Subject: AFP: Indonesia wants South African-style look at abuses: Canadian minister

Agence France Presse April 13, 2000, Thursday

Indonesia wants South African-style look at abuses: Canadian minister JAKARTA, April 13

Visiting Canadian minister Raymond Chan said Thursday that senior Indonesian officials appeared to favour a South African style "truth and reconciliation" approach to massive human rights abuses committed in Indonesia.

"The minister indicated ... (that they are) promoting a truth and reconciliation approach," Chan told a press conference in Jakarta after meeting Indonesian Rights Minister Hasbalah Saad.

"It (the approach) seems to have the endorsement of NGO's (non-governmental organizations), and we are very happy to see NGO's having a voice in policy," Chan said.

Saad, he said, had told him that although human rights trials were starting to go ahead in troubled Aceh province, Indonesia simply did not "have the capacity" to handle the sheer volume of cases from the past -- a reference to the 32-year iron-fist regime of former president Suharto.

Chan, secretary of state for Asia and Pacific, said he did not mean to imply that human rights violations had come to an end in post-Suharto Indonesia.

He said he had discussed Ottawa's concerns over human rights violations and the ongoing sectarian violence between Muslims and Christians in the Maluku islands -- which has claimed some 3,000 lives in the past year -- with Indonesian Vice President Megawati Sukarnoputri earlier on Thursday.

In the meeting he told Megawati that his government was "very concerned" about the violence in the Malukus, as well as in Aceh and Irian Jaya.

"I was glad to hear from Megawati that reconciliation efforts are underway," in the Malukus.

"She assured us she was putting in a lot of effort," he said, adding that during his meeting with Saad, he had been told that a decentralization package was being prepared for parliamentary approval.

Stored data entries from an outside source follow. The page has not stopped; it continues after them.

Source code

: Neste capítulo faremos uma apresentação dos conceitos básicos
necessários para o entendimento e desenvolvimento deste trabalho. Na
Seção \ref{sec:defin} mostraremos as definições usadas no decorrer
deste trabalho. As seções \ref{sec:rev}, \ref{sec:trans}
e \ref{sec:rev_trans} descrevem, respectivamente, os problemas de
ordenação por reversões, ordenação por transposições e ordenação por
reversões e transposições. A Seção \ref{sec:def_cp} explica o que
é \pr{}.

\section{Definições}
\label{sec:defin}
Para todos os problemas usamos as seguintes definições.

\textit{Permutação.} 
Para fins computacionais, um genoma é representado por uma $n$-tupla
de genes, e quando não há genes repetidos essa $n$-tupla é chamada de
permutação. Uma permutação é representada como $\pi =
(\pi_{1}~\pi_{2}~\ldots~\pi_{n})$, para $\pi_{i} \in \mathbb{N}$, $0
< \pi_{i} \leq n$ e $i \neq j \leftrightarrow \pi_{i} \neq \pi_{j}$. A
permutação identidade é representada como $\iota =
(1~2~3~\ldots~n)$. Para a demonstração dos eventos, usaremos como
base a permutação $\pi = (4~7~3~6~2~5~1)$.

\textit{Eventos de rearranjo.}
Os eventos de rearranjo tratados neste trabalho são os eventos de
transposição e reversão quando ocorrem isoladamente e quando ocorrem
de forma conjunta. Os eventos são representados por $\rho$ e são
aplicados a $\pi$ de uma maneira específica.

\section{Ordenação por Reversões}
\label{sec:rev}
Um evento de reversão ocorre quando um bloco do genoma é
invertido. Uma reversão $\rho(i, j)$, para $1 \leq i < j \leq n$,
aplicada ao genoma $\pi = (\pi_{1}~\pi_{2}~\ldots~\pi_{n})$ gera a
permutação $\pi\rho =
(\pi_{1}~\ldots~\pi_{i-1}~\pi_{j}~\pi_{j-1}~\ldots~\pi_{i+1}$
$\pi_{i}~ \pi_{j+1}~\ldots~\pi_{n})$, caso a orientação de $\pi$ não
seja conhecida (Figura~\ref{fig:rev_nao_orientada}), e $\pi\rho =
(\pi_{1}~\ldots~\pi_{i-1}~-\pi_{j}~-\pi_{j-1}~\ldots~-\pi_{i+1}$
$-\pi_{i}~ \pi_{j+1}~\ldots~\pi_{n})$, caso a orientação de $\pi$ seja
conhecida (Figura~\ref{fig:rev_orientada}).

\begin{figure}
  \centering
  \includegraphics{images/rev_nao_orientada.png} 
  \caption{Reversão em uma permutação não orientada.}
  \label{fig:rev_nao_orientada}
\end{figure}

Aceh, on the western tip of Indonesia, and Irian Jaya in the east have both long been plagued by clashes between troops and separatists.

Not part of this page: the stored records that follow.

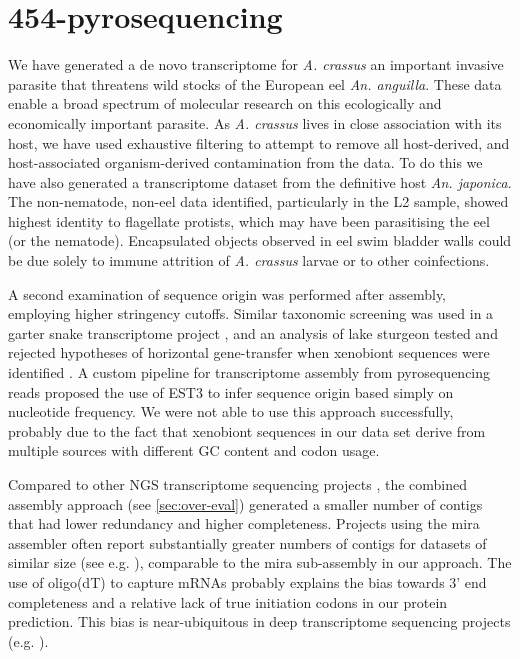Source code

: \section{454-pyrosequencing}
\label{sec:454-pyr}

We have generated a de novo transcriptome for \textit{A. crassus} an
important invasive parasite that threatens wild stocks of the European
eel \textit{An. anguilla}. These data enable a broad spectrum of
molecular research on this ecologically and economically important
parasite. As \textit{A. crassus} lives in close association with its
host, we have used exhaustive filtering to attempt to remove all
host-derived, and host-associated organism-derived contamination from
the data. To do this we have also generated a transcriptome dataset
from the definitive host \textit{An. japonica}. The non-nematode,
non-eel data identified, particularly in the L2 sample, showed highest
identity to flagellate protists, which may have been parasitising the
eel (or the nematode). Encapsulated objects observed in eel swim
bladder walls \cite{heitlinger_massive_2009} could be due solely to
immune attrition of \textit{A. crassus} larvae or to other
coinfections.

A second examination of sequence origin was performed after assembly,
employing higher stringency cutoffs.  Similar taxonomic screening was
used in a garter snake transcriptome project \cite{pmid21138572}, and
an analysis of lake sturgeon tested and rejected hypotheses of
horizontal gene-transfer when xenobiont sequences were identified
\cite{pmid20386959}. A custom pipeline for transcriptome assembly from
pyrosequencing reads \cite{pmid20034392} proposed the use of EST3
\cite{pmid17218127} to infer sequence origin based simply on
nucleotide frequency. We were not able to use this approach
successfully, probably due to the fact that xenobiont sequences in our
data set derive from multiple sources with different GC content and
codon usage.

Compared to other NGS transcriptome sequencing projects
\cite{pmid20478048}, the combined assembly approach (see
\ref{sec:over-eval}) generated a smaller number of contigs that had
lower redundancy and higher completeness. Projects using the mira
assembler often report substantially greater numbers of contigs for
datasets of similar size (see e.g. \cite{pmid21364769}), comparable to
the mira sub-assembly in our approach. The use of oligo(dT) to capture
mRNAs probably explains the bias towards 3' end completeness and a
relative lack of true initiation codons in our protein
prediction. This bias is near-ubiquitous in deep transcriptome
sequencing projects (e.g. \cite{pmid20331785}).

Indonesian President Abdurrahman Wahid said before a trip to South Africa earlier this week that one of the main topics of discussion would be whether the South African style "truth and reconciliation" process was suitable for Indonesia.

He was referring to the deluge of grievances that have been raised, many of them against the armed forces, since the fall of Suharto in 1998, who in the last years of his rule became increasingly autocratic.

Chan, who arrived in Jakarta on Monday, is scheduled to fly to East Timor on Friday before returning to Indonesia.

He said the main purpose of his Indonesia trip was to report to his government on the progress and challenges facing the Wahid government.